──────── Extracted entries ────────

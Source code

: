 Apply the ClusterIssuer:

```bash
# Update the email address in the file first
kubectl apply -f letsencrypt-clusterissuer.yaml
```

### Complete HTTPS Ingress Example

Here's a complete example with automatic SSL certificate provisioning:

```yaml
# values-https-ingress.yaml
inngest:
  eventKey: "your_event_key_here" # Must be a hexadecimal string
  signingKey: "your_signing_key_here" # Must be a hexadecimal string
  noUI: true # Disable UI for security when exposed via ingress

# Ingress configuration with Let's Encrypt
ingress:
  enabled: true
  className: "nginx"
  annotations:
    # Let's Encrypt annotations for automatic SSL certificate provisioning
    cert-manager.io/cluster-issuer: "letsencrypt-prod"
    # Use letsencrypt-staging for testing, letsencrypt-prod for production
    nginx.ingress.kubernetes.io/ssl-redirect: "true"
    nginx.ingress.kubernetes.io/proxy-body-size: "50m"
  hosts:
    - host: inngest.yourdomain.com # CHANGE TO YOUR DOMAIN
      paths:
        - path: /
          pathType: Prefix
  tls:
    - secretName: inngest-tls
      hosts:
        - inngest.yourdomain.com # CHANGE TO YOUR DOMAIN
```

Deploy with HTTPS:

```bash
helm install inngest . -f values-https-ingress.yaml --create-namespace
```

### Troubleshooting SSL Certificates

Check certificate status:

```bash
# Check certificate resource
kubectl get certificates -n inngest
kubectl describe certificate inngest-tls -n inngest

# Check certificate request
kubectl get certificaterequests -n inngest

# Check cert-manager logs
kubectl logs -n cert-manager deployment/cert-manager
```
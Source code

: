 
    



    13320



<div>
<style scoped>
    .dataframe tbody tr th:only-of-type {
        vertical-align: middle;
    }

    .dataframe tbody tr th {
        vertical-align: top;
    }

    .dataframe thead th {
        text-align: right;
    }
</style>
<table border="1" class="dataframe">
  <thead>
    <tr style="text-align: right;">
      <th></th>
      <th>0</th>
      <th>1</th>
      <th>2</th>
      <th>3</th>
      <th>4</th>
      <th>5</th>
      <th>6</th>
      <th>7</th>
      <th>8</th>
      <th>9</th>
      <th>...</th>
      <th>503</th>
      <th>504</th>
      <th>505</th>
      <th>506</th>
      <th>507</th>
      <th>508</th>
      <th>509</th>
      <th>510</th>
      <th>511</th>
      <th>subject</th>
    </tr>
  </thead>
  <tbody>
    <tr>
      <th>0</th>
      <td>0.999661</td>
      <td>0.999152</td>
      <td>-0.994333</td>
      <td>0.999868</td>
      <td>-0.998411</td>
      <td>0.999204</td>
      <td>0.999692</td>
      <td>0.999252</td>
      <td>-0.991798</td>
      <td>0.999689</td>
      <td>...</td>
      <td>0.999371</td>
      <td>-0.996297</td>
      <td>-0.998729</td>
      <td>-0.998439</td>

────────

Taking the entries above, restate exactly those lines that fall between the line with "tbody tr th:only-of-type" and the line with "<td>0.999252</td>", keeping both of those lines too.

    .dataframe tbody tr th:only-of-type {
        vertical-align: middle;
    }

    .dataframe tbody tr th {
        vertical-align: top;
    }

    .dataframe thead th {
        text-align: right;
    }
</style>
<table border="1" class="dataframe">
  <thead>
    <tr style="text-align: right;">
      <th></th>
      <th>0</th>
      <th>1</th>
      <th>2</th>
      <th>3</th>
      <th>4</th>
      <th>5</th>
      <th>6</th>
      <th>7</th>
      <th>8</th>
      <th>9</th>
      <th>...</th>
      <th>503</th>
      <th>504</th>
      <th>505</th>
      <th>506</th>
      <th>507</th>
      <th>508</th>
      <th>509</th>
      <th>510</th>
      <th>511</th>
      <th>subject</th>
    </tr>
  </thead>
  <tbody>
    <tr>
      <th>0</th>
      <td>0.999661</td>
      <td>0.999152</td>
      <td>-0.994333</td>
      <td>0.999868</td>
      <td>-0.998411</td>
      <td>0.999204</td>
      <td>0.999692</td>
      <td>0.999252</td>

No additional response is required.